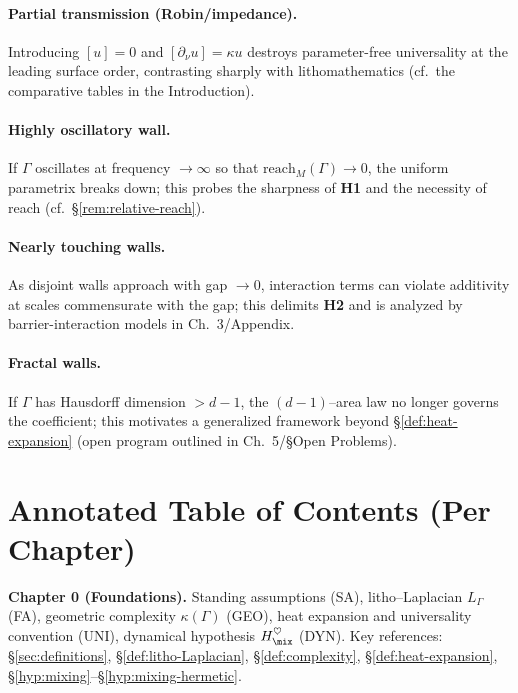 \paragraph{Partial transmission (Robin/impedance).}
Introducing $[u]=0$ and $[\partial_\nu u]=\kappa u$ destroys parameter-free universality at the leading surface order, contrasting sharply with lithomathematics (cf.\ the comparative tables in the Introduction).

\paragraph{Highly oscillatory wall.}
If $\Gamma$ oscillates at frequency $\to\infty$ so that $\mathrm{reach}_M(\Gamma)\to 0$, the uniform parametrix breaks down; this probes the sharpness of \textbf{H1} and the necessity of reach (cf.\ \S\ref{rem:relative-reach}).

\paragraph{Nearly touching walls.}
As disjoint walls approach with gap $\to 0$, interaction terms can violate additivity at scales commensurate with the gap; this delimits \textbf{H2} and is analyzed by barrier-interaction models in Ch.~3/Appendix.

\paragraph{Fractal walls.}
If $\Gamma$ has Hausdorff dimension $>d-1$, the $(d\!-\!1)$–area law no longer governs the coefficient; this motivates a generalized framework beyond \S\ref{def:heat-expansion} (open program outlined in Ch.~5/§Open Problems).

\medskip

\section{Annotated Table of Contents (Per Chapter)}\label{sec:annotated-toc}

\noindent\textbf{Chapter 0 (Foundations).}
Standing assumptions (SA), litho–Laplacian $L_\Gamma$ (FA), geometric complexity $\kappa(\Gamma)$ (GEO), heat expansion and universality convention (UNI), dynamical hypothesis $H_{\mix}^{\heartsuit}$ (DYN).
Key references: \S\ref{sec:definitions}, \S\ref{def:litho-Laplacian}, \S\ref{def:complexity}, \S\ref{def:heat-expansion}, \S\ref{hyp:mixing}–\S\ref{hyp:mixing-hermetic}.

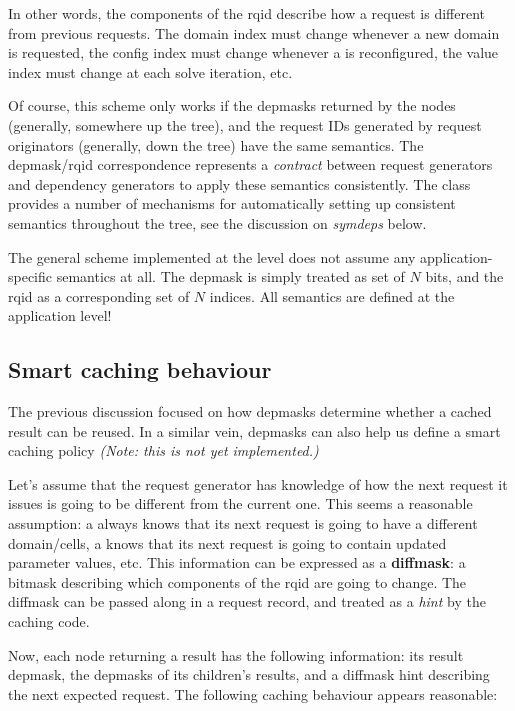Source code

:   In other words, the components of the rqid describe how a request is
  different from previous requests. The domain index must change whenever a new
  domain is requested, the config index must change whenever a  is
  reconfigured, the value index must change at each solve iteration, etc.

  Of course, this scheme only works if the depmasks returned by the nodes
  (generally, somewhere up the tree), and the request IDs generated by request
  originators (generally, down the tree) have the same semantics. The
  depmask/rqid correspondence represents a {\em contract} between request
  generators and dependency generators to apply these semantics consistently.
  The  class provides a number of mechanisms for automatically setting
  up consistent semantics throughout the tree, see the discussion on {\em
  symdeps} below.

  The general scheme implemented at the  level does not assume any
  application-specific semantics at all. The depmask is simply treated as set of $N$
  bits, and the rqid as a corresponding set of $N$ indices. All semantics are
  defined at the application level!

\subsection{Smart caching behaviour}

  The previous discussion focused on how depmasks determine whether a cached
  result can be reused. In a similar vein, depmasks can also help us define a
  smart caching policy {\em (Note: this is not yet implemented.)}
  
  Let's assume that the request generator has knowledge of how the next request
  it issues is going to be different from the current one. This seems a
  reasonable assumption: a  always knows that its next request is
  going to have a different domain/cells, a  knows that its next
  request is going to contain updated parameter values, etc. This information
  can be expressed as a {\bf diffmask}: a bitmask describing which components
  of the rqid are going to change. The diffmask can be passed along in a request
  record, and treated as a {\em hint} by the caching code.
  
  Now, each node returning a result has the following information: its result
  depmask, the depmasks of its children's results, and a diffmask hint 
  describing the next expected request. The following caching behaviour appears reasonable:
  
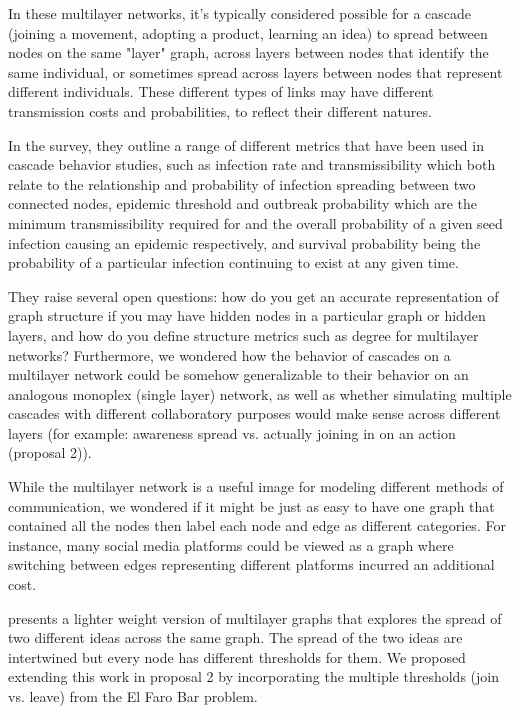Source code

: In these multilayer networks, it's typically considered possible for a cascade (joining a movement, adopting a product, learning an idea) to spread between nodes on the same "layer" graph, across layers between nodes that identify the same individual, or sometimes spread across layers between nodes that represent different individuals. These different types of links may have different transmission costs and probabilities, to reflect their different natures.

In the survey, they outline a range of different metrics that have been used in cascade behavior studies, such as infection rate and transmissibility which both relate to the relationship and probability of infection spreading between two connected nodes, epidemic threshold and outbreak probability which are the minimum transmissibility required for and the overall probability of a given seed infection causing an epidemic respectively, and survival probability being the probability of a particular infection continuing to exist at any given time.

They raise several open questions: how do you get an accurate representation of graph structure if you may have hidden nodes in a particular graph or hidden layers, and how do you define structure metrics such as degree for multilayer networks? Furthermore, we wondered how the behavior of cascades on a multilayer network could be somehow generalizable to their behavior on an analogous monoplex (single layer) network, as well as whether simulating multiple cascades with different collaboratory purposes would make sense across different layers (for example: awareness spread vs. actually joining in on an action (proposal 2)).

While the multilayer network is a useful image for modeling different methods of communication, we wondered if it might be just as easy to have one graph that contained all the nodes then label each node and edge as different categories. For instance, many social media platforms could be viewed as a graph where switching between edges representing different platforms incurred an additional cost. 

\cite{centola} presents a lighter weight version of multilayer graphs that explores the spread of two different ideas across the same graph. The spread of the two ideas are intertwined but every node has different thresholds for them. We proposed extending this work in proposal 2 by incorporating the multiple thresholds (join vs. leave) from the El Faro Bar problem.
□ □ □ □ □
### What to work on
Every line above has to be output exactly; the pictures must be dropped.

### Output below
 \paragraph{Partial transmission (Robin/impedance).}
Introducing $[u]=0$ and $[\partial_\nu u]=\kappa u$ destroys parameter-free universality at the leading surface order, contrasting sharply with lithomathematics (cf.\ the comparative tables in the Introduction).

\paragraph{Highly oscillatory wall.}
If $\Gamma$ oscillates at frequency $\to\infty$ so that $\mathrm{reach}_M(\Gamma)\to 0$, the uniform parametrix breaks down; this probes the sharpness of \textbf{H1} and the necessity of reach (cf.\ \S\ref{rem:relative-reach}).

\paragraph{Nearly touching walls.}
As disjoint walls approach with gap $\to 0$, interaction terms can violate additivity at scales commensurate with the gap; this delimits \textbf{H2} and is analyzed by barrier-interaction models in Ch.~3/Appendix.

\paragraph{Fractal walls.}
If $\Gamma$ has Hausdorff dimension $>d-1$, the $(d\!-\!1)$–area law no longer governs the coefficient; this motivates a generalized framework beyond \S\ref{def:heat-expansion} (open program outlined in Ch.~5/§Open Problems).

\medskip

\section{Annotated Table of Contents (Per Chapter)}\label{sec:annotated-toc}

\noindent\textbf{Chapter 0 (Foundations).}
Standing assumptions (SA), litho–Laplacian $L_\Gamma$ (FA), geometric complexity $\kappa(\Gamma)$ (GEO), heat expansion and universality convention (UNI), dynamical hypothesis $H_{\mix}^{\heartsuit}$ (DYN).
Key references: \S\ref{sec:definitions}, \S\ref{def:litho-Laplacian}, \S\ref{def:complexity}, \S\ref{def:heat-expansion}, \S\ref{hyp:mixing}–\S\ref{hyp:mixing-hermetic}.

Source code

:   In other words, the components of the rqid describe how a request is
  different from previous requests. The domain index must change whenever a new
  domain is requested, the config index must change whenever a  is
  reconfigured, the value index must change at each solve iteration, etc.

  Of course, this scheme only works if the depmasks returned by the nodes
  (generally, somewhere up the tree), and the request IDs generated by request
  originators (generally, down the tree) have the same semantics. The
  depmask/rqid correspondence represents a {\em contract} between request
  generators and dependency generators to apply these semantics consistently.
  The  class provides a number of mechanisms for automatically setting
  up consistent semantics throughout the tree, see the discussion on {\em
  symdeps} below.

  The general scheme implemented at the  level does not assume any
  application-specific semantics at all. The depmask is simply treated as set of $N$
  bits, and the rqid as a corresponding set of $N$ indices. All semantics are
  defined at the application level!

\subsection{Smart caching behaviour}

  The previous discussion focused on how depmasks determine whether a cached
  result can be reused. In a similar vein, depmasks can also help us define a
  smart caching policy {\em (Note: this is not yet implemented.)}
  
  Let's assume that the request generator has knowledge of how the next request
  it issues is going to be different from the current one. This seems a
  reasonable assumption: a  always knows that its next request is
  going to have a different domain/cells, a  knows that its next
  request is going to contain updated parameter values, etc. This information
  can be expressed as a {\bf diffmask}: a bitmask describing which components
  of the rqid are going to change. The diffmask can be passed along in a request
  record, and treated as a {\em hint} by the caching code.
  
  Now, each node returning a result has the following information: its result
  depmask, the depmasks of its children's results, and a diffmask hint 
  describing the next expected request. The following caching behaviour appears reasonable:
  
Source code

: In these multilayer networks, it's typically considered possible for a cascade (joining a movement, adopting a product, learning an idea) to spread between nodes on the same "layer" graph, across layers between nodes that identify the same individual, or sometimes spread across layers between nodes that represent different individuals. These different types of links may have different transmission costs and probabilities, to reflect their different natures.

In the survey, they outline a range of different metrics that have been used in cascade behavior studies, such as infection rate and transmissibility which both relate to the relationship and probability of infection spreading between two connected nodes, epidemic threshold and outbreak probability which are the minimum transmissibility required for and the overall probability of a given seed infection causing an epidemic respectively, and survival probability being the probability of a particular infection continuing to exist at any given time.

They raise several open questions: how do you get an accurate representation of graph structure if you may have hidden nodes in a particular graph or hidden layers, and how do you define structure metrics such as degree for multilayer networks? Furthermore, we wondered how the behavior of cascades on a multilayer network could be somehow generalizable to their behavior on an analogous monoplex (single layer) network, as well as whether simulating multiple cascades with different collaboratory purposes would make sense across different layers (for example: awareness spread vs. actually joining in on an action (proposal 2)).

While the multilayer network is a useful image for modeling different methods of communication, we wondered if it might be just as easy to have one graph that contained all the nodes then label each node and edge as different categories. For instance, many social media platforms could be viewed as a graph where switching between edges representing different platforms incurred an additional cost. 

\cite{centola} presents a lighter weight version of multilayer graphs that explores the spread of two different ideas across the same graph. The spread of the two ideas are intertwined but every node has different thresholds for them. We proposed extending this work in proposal 2 by incorporating the multiple thresholds (join vs. leave) from the El Faro Bar problem.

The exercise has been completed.